In sofferenza anche l’altra grande fabbrica del territorio: la Magona d’Italia

manifestazione2Sono ormai passati 8 giorni dalle elezioni europee ma ancora non arriva la data di convocazione al Mise sulla situazione Aferpi. Questo silenzio ci preoccupa moltissimo perché il countdown verso il 30 settembre -data di scadenza dell’attuale cig- continua inesorabile e non è così scontato che Jindal ne chieda il rinnovo per tre motivi:

il primo è legato alla scadenza di fine anno dove la multinazionale indiana potrebbe (dato che nulla la vincola sotto il profilo temporale) decidere di non dare seguito alla possibilità dei forni elettrici e dei nuovi treni di laminazione rendendo inutile la presenza di circa 1000 dipendenti,

l’altra legata alle inadempienze del governo che per ben 8 mesi ha obbligato l’azienda ad anticipare la cig ai lavoratori per ritardi burocratici dovuti all’inerzia dei ministeri interessati nonché il costo energetico che ancora non è stato allineato a quello ottenuto dalle acciaierie del Nord Italia. In questa situazione è inaccettabile il silenzio dei sindacati confederali che restano passivi in attesa dell’incontro mentre anche in fabbrica non mancano problemi in merito alla sicurezza come l’estensione della sperimentazione sugli acciai al piombo che a giro per il mondo nessuno vuole fare causa problemi ambientali e di salute, il mancato rispetto dell’accordo sulle rotazioni, la mancanza di sicurezza e di manutenzione sugli impianti; oppure sul piano strategico lascia fortemente perplessi il nuovo accordo regionale di programma sulla tempra di acciai particolari che rende difficile la possibilità che la nuova produzione di acciaio avvenga lontano dalla città.

Siamo inoltre preoccupati  dalle dimissioni dell’AD di Aferpi, ricordiamo che le dimissioni dello stesso nel periodo di Rebrab furono l’anticipazione del fallimento del progetto, così come ci lascia dubbiosi la nuova insegna JSW agli ingressi dello stabilimento che fa seguito ad indiscrezioni che Jindal stia valutando la costituzione di una terza società nel quale far confluire i lavoratori in produzione mentre resterebbero in Aferpi i lavoratori attualmente in cig, preludio ad una” bad company” che di fatto individuerebbe gli eventuali esuberi.
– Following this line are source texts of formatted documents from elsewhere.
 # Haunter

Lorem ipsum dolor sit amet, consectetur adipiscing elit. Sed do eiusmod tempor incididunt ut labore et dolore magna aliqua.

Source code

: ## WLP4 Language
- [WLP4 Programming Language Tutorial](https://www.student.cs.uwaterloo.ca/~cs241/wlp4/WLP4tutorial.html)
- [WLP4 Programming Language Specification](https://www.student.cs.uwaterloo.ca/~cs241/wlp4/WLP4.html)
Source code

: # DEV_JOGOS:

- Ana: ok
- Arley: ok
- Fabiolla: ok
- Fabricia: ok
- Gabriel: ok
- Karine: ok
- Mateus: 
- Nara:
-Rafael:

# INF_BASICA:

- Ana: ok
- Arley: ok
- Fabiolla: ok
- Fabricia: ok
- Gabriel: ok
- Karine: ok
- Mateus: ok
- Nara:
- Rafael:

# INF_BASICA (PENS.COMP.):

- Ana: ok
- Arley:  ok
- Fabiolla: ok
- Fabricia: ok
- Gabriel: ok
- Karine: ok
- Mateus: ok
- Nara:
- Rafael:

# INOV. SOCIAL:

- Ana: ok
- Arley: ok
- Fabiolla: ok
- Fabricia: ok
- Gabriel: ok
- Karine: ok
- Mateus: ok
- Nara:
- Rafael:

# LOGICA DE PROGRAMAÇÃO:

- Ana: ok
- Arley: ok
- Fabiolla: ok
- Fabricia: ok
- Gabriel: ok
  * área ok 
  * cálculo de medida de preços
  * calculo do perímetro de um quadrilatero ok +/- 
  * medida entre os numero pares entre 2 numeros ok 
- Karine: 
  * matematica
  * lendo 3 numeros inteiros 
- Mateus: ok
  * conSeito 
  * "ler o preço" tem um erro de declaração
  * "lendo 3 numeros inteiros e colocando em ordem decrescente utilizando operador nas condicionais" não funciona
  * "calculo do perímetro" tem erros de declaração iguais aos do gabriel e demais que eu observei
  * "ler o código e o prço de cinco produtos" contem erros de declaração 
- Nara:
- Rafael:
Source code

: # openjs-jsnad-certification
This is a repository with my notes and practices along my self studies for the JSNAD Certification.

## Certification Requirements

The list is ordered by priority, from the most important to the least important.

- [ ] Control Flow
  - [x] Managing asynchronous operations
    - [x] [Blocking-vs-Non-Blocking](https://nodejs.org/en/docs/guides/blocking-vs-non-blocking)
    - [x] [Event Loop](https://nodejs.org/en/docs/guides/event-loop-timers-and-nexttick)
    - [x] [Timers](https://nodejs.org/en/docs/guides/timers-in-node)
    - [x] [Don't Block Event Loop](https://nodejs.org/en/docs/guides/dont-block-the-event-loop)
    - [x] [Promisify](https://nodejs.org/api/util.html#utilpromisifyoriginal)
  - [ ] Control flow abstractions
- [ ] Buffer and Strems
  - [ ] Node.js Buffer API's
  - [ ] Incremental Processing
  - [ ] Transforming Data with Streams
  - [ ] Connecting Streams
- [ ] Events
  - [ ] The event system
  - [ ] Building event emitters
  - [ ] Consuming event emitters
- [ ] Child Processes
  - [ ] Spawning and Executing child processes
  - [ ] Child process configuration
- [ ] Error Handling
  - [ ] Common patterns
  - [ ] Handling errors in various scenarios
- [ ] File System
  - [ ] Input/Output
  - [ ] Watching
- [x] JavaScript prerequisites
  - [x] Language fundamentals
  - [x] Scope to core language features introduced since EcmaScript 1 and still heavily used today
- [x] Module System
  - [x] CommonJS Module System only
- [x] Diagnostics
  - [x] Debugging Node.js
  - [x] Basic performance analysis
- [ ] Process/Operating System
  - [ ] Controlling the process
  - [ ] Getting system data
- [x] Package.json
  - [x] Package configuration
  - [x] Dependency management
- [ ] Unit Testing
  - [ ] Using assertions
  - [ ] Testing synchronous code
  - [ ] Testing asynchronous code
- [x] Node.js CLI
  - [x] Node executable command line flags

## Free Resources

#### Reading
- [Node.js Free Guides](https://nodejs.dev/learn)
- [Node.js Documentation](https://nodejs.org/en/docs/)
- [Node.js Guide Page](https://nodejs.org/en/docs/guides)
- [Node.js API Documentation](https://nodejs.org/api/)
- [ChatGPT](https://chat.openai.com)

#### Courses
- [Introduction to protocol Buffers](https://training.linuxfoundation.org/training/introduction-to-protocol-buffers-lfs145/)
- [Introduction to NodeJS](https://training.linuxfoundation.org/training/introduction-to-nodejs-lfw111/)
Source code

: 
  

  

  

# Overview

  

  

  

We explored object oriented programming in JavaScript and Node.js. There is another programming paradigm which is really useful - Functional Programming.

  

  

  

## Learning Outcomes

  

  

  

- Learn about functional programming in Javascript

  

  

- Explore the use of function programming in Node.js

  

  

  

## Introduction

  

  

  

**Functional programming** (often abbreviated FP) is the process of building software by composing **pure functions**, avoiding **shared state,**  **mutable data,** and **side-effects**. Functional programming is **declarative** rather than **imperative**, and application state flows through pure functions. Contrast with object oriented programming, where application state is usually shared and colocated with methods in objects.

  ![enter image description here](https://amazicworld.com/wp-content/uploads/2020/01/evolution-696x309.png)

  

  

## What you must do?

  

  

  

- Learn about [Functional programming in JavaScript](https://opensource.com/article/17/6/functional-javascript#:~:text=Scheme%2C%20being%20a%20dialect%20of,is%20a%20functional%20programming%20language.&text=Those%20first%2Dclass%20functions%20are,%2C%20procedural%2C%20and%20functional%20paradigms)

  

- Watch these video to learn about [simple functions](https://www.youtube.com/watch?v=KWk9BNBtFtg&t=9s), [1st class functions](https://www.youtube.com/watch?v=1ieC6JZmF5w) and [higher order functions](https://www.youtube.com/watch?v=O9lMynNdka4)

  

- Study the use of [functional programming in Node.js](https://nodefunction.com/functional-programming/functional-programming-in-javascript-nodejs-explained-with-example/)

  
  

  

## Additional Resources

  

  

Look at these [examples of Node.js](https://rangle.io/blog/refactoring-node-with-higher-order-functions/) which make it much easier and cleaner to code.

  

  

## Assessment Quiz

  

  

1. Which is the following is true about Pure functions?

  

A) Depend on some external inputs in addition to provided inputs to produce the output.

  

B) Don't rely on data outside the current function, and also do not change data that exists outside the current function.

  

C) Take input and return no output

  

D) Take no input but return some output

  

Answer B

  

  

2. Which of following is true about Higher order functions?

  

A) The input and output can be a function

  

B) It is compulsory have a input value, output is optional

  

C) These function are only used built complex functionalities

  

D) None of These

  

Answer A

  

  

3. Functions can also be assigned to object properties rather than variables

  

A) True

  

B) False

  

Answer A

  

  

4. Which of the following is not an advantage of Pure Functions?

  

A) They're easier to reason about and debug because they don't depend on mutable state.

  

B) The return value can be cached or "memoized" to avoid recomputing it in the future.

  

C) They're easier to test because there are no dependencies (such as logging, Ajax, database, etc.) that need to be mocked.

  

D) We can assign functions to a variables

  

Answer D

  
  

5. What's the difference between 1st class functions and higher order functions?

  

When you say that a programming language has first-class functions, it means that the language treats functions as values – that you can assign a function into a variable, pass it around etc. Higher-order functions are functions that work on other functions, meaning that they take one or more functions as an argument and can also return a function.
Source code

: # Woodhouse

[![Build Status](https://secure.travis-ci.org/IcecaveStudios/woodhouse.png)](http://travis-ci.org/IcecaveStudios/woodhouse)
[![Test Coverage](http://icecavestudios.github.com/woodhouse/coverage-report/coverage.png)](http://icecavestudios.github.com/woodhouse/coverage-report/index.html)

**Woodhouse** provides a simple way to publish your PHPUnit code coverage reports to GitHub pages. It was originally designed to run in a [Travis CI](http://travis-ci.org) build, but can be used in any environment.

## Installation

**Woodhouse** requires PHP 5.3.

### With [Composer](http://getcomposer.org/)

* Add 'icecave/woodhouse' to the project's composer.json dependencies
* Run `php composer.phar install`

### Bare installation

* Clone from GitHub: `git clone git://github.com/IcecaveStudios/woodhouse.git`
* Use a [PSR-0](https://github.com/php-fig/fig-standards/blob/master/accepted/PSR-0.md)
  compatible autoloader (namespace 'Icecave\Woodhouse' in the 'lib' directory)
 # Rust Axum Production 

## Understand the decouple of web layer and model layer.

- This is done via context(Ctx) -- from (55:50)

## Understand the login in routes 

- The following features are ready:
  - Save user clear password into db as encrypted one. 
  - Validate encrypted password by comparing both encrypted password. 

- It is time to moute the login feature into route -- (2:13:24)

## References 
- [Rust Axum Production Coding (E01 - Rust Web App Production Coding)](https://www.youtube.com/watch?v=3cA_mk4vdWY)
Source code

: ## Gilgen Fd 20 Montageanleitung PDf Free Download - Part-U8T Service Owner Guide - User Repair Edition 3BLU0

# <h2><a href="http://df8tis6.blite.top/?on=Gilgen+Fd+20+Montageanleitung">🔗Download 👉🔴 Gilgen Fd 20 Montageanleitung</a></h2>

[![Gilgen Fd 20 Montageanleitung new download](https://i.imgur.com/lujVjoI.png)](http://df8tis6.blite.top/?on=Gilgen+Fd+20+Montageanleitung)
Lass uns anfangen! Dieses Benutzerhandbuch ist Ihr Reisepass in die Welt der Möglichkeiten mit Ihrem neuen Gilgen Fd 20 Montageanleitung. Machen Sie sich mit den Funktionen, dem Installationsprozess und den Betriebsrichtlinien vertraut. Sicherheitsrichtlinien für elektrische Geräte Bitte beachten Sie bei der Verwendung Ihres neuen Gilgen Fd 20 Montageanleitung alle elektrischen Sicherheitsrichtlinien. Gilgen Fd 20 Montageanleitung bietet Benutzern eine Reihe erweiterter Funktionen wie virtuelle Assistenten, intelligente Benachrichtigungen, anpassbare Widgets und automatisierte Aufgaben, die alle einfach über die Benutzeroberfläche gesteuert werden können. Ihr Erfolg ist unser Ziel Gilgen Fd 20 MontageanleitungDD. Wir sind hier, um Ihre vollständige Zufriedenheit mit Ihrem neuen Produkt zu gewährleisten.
Anche su questi punti vorremmo una risposta chiara dalle OO.SS alle quali chiediamo per l’ennesimo volta di iniziare un percorso di mobilitazione con assemblee e manifestazioni ,che recuperi un rapporto di fiducia ormai lacerato, per arrivare all’incontro di Roma con la determinazione necessaria per far emergere la verità e garantire la ripartenza del sito di Piombino, una Piombino in sofferenza anche nell’altra grande fabbrica del territorio la Magona d’Italia Arcelor Mittal ceduta dal gruppo franco-indiano a British Steel che ad oggi non ha ancora presentato il piano industriale che faccia chiarezza sul futuro di circa 1000 lavoratori tra diretti ed indiretti contribuendo  all’incertezza e alla precarietà un intero territorio che va ben oltre Piombino ma si riflette su tutta la Valdicornia e le Colline Metallifere.

L’Opposizione Cgil chiede un netto cambio di passo nel pretendere da governo ed azienda il rispetto degli accordi sottoscritti da entrambe le parti altrimenti- anche a fronte dei molti soldi confluiti in ammortizzatori sociali in questi 5 anni – si dia seguito alle parole spese dagli attuali due vice premier in campagna elettorale a Piombino facendo intervenire la mano pubblica per il rilancio del sito produttivo di Piombino, a partire dalle bonifiche del territorio che da anni sono ferme. In assenza di tutto questo le OO.SS devono contribuire alla presa di coscienza della gravità della situazione da parte dei lavoratori e iniziare un percorso di mobilitazioni senza precludere nessun tipo di azione possibile. Il tempo ormai sta scadendo e una soluzione deve essere trovata!